Donnie oozed outright malice that said he would happily do worse.
Warren clicked his tongue.
“I loved how stubborn you were once.” Hypno patted your hand, but was clearly addressing the worm. “You fought for us.”
“I still do!” Warren threw out a tiny fist.
“You fight for what’s familiar!” Hypno turned to shout. “You fight for obvious comfort! You… Have you even seen how much I’ve flourished?!”
Warren grappled with several jockeying emotions before he bitterly looked away. “Your…” His voice dropped until it was nearly a whisper. “Your coat… has been more shiny.”
“I’ve been happier than I’ve been in years, Warren!” Hypno shook and you felt little droplets of tears fly off him. “I’ve…!”
“And what am I supposed to do with that!?” Warren rose up the length of his body. “You just up and left me behind one day while I-!”
Hypno stilled as the words hit him. “Warren…”
“Nothing! Shut up! It’s fine!” Warren had to use his arms, but he got himself turned around and clawed a few inches away. “Stupid body!”
“Warren…” Hypno released you in favor of curling his fingers over the edge of the table as if peeking over it. “Did… did you think I’d moved on?”
“No!” Warren grouched, nearing a midway point and stopping to pant. “This is dumb!”
Hypno put pressure on the table and it tipped.
“No! Hey! Knock it off!!” Warren scrambled to catch the table cloth, but slid openly with everything else.
You watched your dinner fall among a clatter of broken dishes.
You weren’t going to eat it anyway with the worm parts and all. 
Donnie touched your back for a comforting weight.
Warren hit Hypno’s snout and glowered at his husband. “Fine… Just…! Pick me up at least!”
Hypno plucked the worm and held him high in the palm of his hand.
It clearly made Warren feel a little safer. “You… you… woke up every morning, same as me until… you didn’t. You survived another run in with those miserable turtles and tittered about some brain washed buffoon from the gala and then suddenly it’s like the sun’s shining for the first time? What was I supposed to think!?”
“What did you?” Hypno’s snout was still under the table.
“I don’t know!” Warren turned away. “So I followed you! I tried to catch the scoop, but you weren’t cheating! You were-!”
You leaned back against Donnie’s hand.
“You were… smiling all stupid and beautiful by yourself… Like you… smiled at me… I don’t know!” Warren shrank down out of sight. “I can compete with some floozy, but how can I compete with you?!”
Hypno lowered his palm down to the table where his eye level was.
Warren refused to look, but you could see him pouting with all of his lower lip.
“You could have said yes.”
“To what?” Warren flicked some debris off what was left of his jacket.
“Sure, I was fine to go at it alone, but I wanted to do it with you. That’s why I kept asking you to come.”
Warren blinked up a little. “You… you didn’t say it like that!” He rounded on his husband. “You would say things like ‘come eat this gross salad with me!’”
“And you could have said yes.” Hypno’s lids lowered in wait.
“I could have-!” Warren cut himself off and did a frustrated waddle in place. “But I don’t like watercress…!”
“And I still don’t like pimento cheese.” Hypno bounced his palm so Warren could get adjusted. “Some things don’t change; like my love for you.”

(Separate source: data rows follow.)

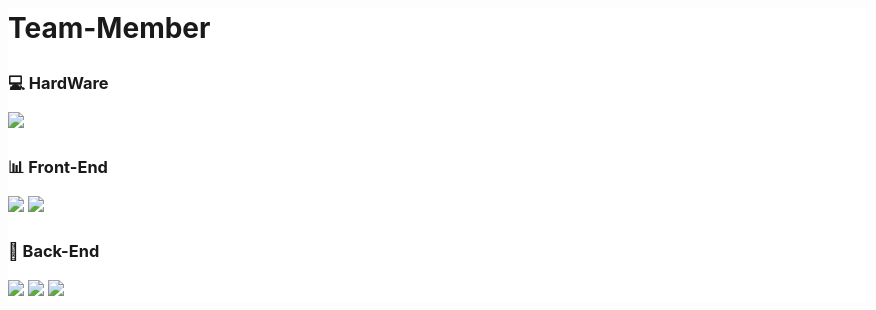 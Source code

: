 # Team-Member

### :computer: HardWare

<p align="left">
<img src="./readmeAsset/team1.jpg" width="270px">
</p>

### :bar_chart: Front-End

<p align="left">
<img src="./readmeAsset/team2.jpg" width="270px">
<img src="./readmeAsset/team3.jpg" width="270px">
</p>

### :telescope: Back-End

<p align="left">
<img src="./readmeAsset/team4.jpg" width="270px">
<img src="./readmeAsset/team5.jpg" width="270px">
<img src="./readmeAsset/team6.jpg" width="270px">
</p>
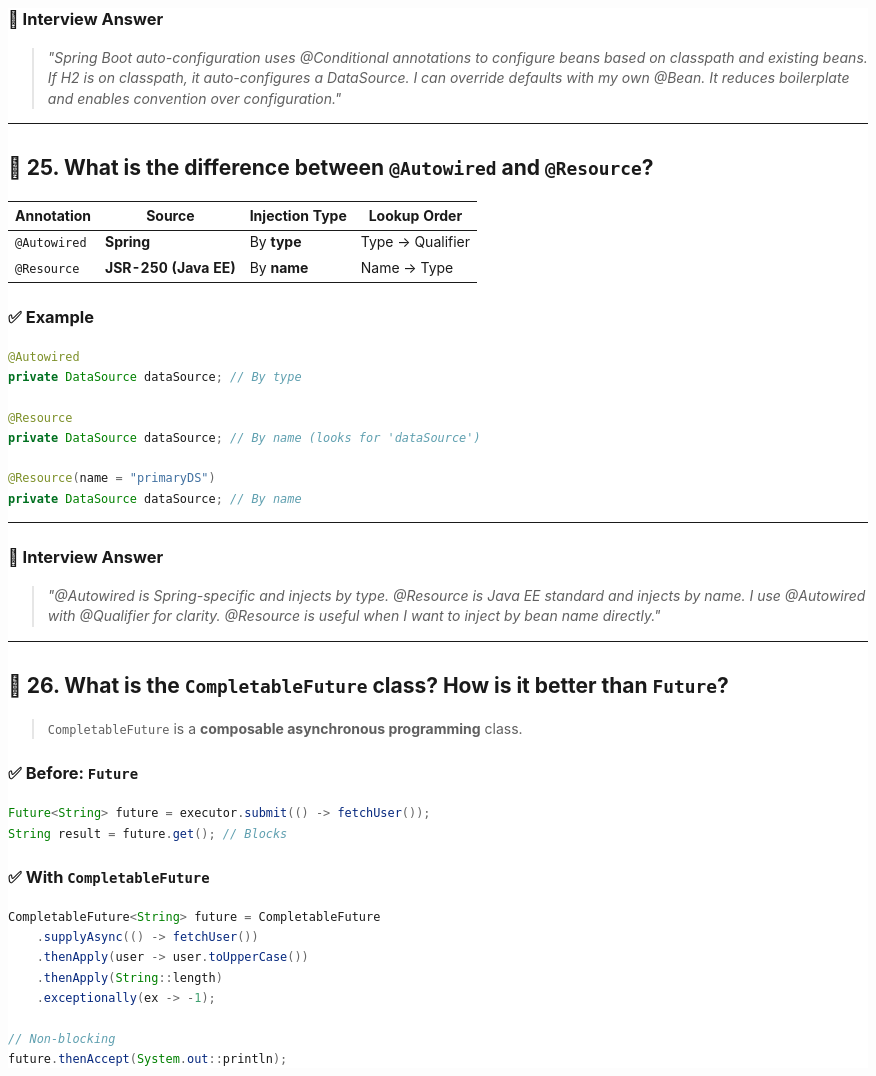 
### 📌 Interview Answer
> _"Spring Boot auto-configuration uses @Conditional annotations to configure beans based on classpath and existing beans. If H2 is on classpath, it auto-configures a DataSource. I can override defaults with my own @Bean. It reduces boilerplate and enables convention over configuration."_  

---

## 🔹 25. What is the difference between `@Autowired` and `@Resource`?

| Annotation | Source | Injection Type | Lookup Order |
|----------|--------|---------------|-------------|
| `@Autowired` | **Spring** | By **type** | Type → Qualifier |
| `@Resource` | **JSR-250 (Java EE)** | By **name** | Name → Type |

### ✅ Example
```java
@Autowired
private DataSource dataSource; // By type

@Resource
private DataSource dataSource; // By name (looks for 'dataSource')

@Resource(name = "primaryDS")
private DataSource dataSource; // By name
```

---

### 📌 Interview Answer
> _"@Autowired is Spring-specific and injects by type. @Resource is Java EE standard and injects by name. I use @Autowired with @Qualifier for clarity. @Resource is useful when I want to inject by bean name directly."_  

---

## 🔹 26. What is the `CompletableFuture` class? How is it better than `Future`?

> `CompletableFuture` is a **composable asynchronous programming** class.

### ✅ Before: `Future`
```java
Future<String> future = executor.submit(() -> fetchUser());
String result = future.get(); // Blocks
```

### ✅ With `CompletableFuture`
```java
CompletableFuture<String> future = CompletableFuture
    .supplyAsync(() -> fetchUser())
    .thenApply(user -> user.toUpperCase())
    .thenApply(String::length)
    .exceptionally(ex -> -1);

// Non-blocking
future.thenAccept(System.out::println);
```
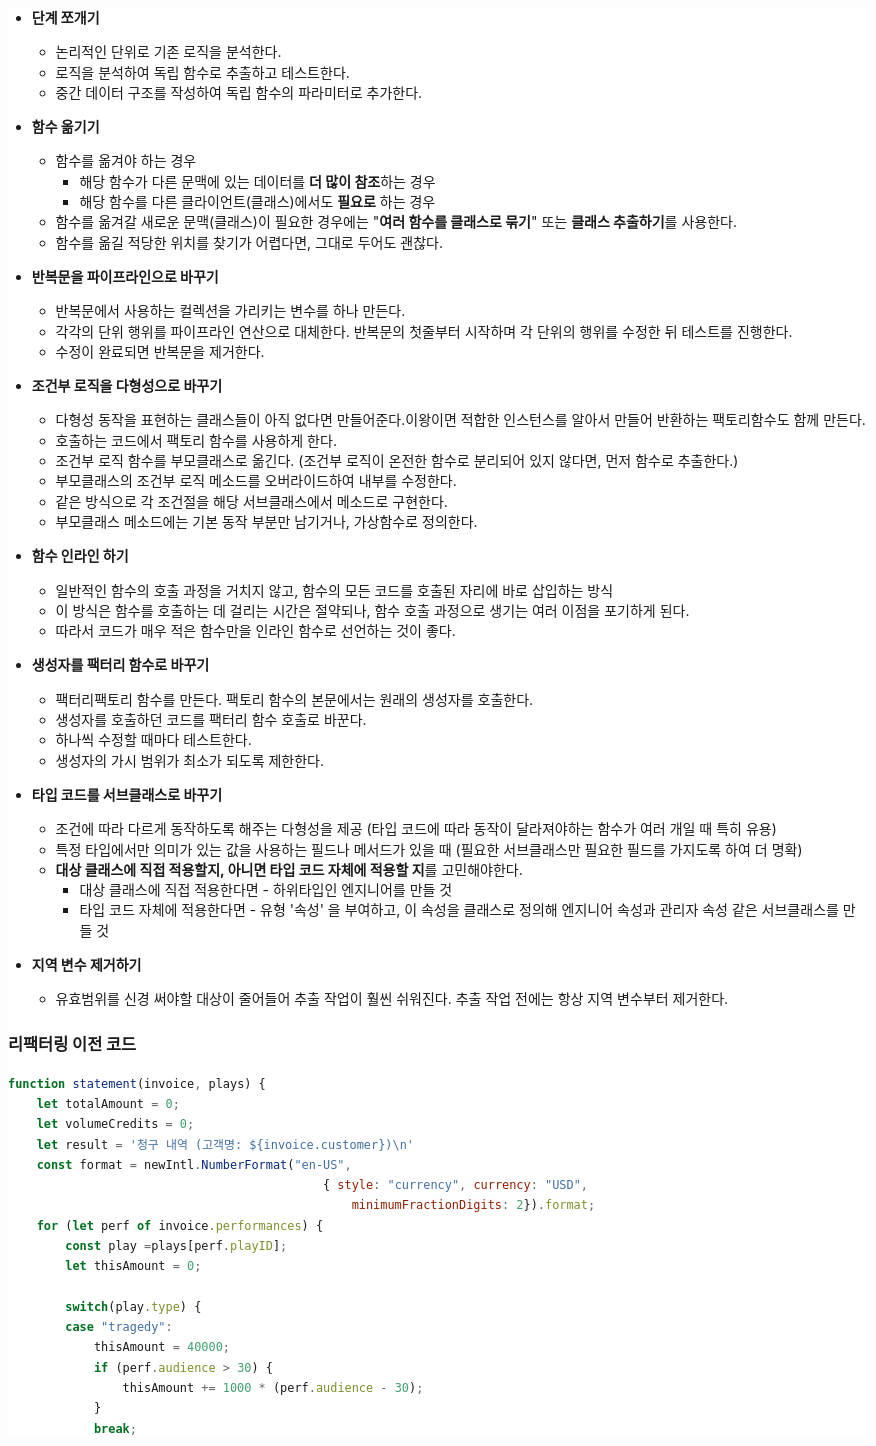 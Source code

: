 - **단계 쪼개기**
    - 논리적인 단위로 기존 로직을 분석한다.
    - 로직을 분석하여 독립 함수로 추출하고 테스트한다.
    - 중간 데이터 구조를 작성하여 독립 함수의 파라미터로 추가한다.

- **함수 옮기기**
    - 함수를 옮겨야 하는 경우
        - 해당 함수가 다른 문맥에 있는 데이터를 **더 많이 참조**하는 경우
        - 해당 함수를 다른 클라이언트(클래스)에서도 **필요로** 하는 경우
    - 함수를 옮겨갈 새로운 문맥(클래스)이 필요한 경우에는 "**여러 함수를 클래스로 묶기**" 또는 **클래스 추출하기**를 사용한다.
    - 함수를 옮길 적당한 위치를 찾기가 어렵다면, 그대로 두어도 괜찮다.

- **반복문을 파이프라인으로 바꾸기**
    - 반복문에서 사용하는 컬렉션을 가리키는 변수를 하나 만든다.
    - 각각의 단위 행위를 파이프라인 연산으로 대체한다. 반복문의 첫줄부터 시작하며 각 단위의 행위를 수정한 뒤 테스트를 진행한다.
    - 수정이 완료되면 반복문을 제거한다.

- **조건부 로직을 다형성으로 바꾸기**
    - 다형성 동작을 표현하는 클래스들이 아직 없다면 만들어준다.이왕이면 적합한 인스턴스를 알아서 만들어 반환하는 팩토리함수도 함께 만든다.
    - 호출하는 코드에서 팩토리 함수를 사용하게 한다.
    - 조건부 로직 함수를 부모클래스로 옮긴다. (조건부 로직이 온전한 함수로 분리되어 있지 않다면, 먼저 함수로 추출한다.)
    - 부모클래스의 조건부 로직 메소드를 오버라이드하여 내부를 수정한다.
    - 같은 방식으로 각 조건절을 해당 서브클래스에서 메소드로 구현한다.
    - 부모클래스 메소드에는 기본 동작 부분만 남기거나, 가상함수로 정의한다.

- **함수 인라인 하기**
    - 일반적인 함수의 호출 과정을 거치지 않고, 함수의 모든 코드를 호출된 자리에 바로 삽입하는 방식
    - 이 방식은 함수를 호출하는 데 걸리는 시간은 절약되나, 함수 호출 과정으로 생기는 여러 이점을 포기하게 된다.
    - 따라서 코드가 매우 적은 함수만을 인라인 함수로 선언하는 것이 좋다.

- **생성자를 팩터리 함수로 바꾸기**
    - 팩터리팩토리 함수를 만든다. 팩토리 함수의 본문에서는 원래의 생성자를 호출한다.
    - 생성자를 호출하던 코드를 팩터리 함수 호출로 바꾼다.
    - 하나씩 수정할 때마다 테스트한다.
    - 생성자의 가시 범위가 최소가 되도록 제한한다.

- **타입 코드를 서브클래스로 바꾸기**
    - 조건에 따라 다르게 동작하도록 해주는 다형성을 제공 (타입 코드에 따라 동작이 달라져야하는 함수가 여러 개일 때 특히 유용)
    - 특정 타입에서만 의미가 있는 값을 사용하는 필드나 메서드가 있을 때 (필요한 서브클래스만 필요한 필드를 가지도록 하여 더 명확)
    - **대상 클래스에 직접 적용할지, 아니면 타입 코드 자체에 적용할 지**를 고민해야한다.
        - 대상 클래스에 직접 적용한다면 - 하위타입인 엔지니어를 만들 것
        - 타입 코드 자체에 적용한다면 - 유형 '속성' 을 부여하고, 이 속성을 클래스로 정의해 엔지니어 속성과 관리자 속성 같은 서브클래스를 만들 것

- **지역 변수 제거하기**
    - 유효범위를 신경 써야할 대상이 줄어들어 추출 작업이 훨씬 쉬워진다. 추출 작업 전에는 항상 지역 변수부터 제거한다.

### 리팩터링 이전 코드

```jsx
function statement(invoice, plays) {
	let totalAmount = 0;
	let volumeCredits = 0;
	let result = '청구 내역 (고객명: ${invoice.customer})\n'
	const format = newIntl.NumberFormat("en-US", 
											{ style: "currency", currency: "USD",
												minimumFractionDigits: 2}).format;
	for (let perf of invoice.performances) {
		const play =plays[perf.playID];
		let thisAmount = 0;

		switch(play.type) {
		case "tragedy":
			thisAmount = 40000;
			if (perf.audience > 30) {
				thisAmount += 1000 * (perf.audience - 30);
			}
			break;
```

Warren stared at his partner.
“Others do and it’s up to you to decide if you’re going to fight that or work with it.”
Warren scratched the back of his head. “Life keeps going, huh?”
“It’s why the news updates on the daily.” Hypno’s snout lifted to show his smile.
“I’m… sorry I called your hokey hippie’s losers.”
“It’s a start.” Hypno gushed and gave his husband a smooch so large he looked as though he’d swallow him up.
“The hair!” Warren swatted, a blush on his cheeks.
With a swirl of his finger, Hypno fixed Warren’s coif.
Warren stewed before giving a lazy glance around. “This place stinks. I’m leaving a one star review.”
“I have…” Donnie approached the conversation and surprised every one of you. “… a secondary location prepared.”
“Ugh.” Warren gagged openly. “Overachiever much?”  
Donnie stood completely stone faced. 
Warren threw a glance at you. “Always thinks he’s the best with all his contingencies. This guy, amirite?”  
You simply stared in response. 
“Or-!” Hypno chirped, rising up to his full height and dispelling the awkwardness. “We can have a proper meal. For real this time?”
Warren stuck a finger into the side of his head as if he was picking gunk out of his ear. “What’s the sitch, Berry Bad guy?”
Donnie’s beak scrunched a near indeterminable amount. “Something less elegant.” He glanced down at you.
You looked back up openly and smiled.
“Tacos.” Donnie told you and set his hand on your shoulder.
“They’re adorable, aren’t they?” Hypno cooed.
“Just like us when we were young and dumb.” Warren wrapped an arm around Hypno’s thumb as if to steer him. “They better have good barbacoa!”
“Their reviews are adequate.” Donnie held out a hand and led you out of your seat.
“Shame about this place.” Hypno glanced back where he was already walking away. “How many’s that make it, love?”
Warren hummed loudly. “Twenty something?”
“Twenty three.” Donnie followed without letting go of your hand. “In the past year.”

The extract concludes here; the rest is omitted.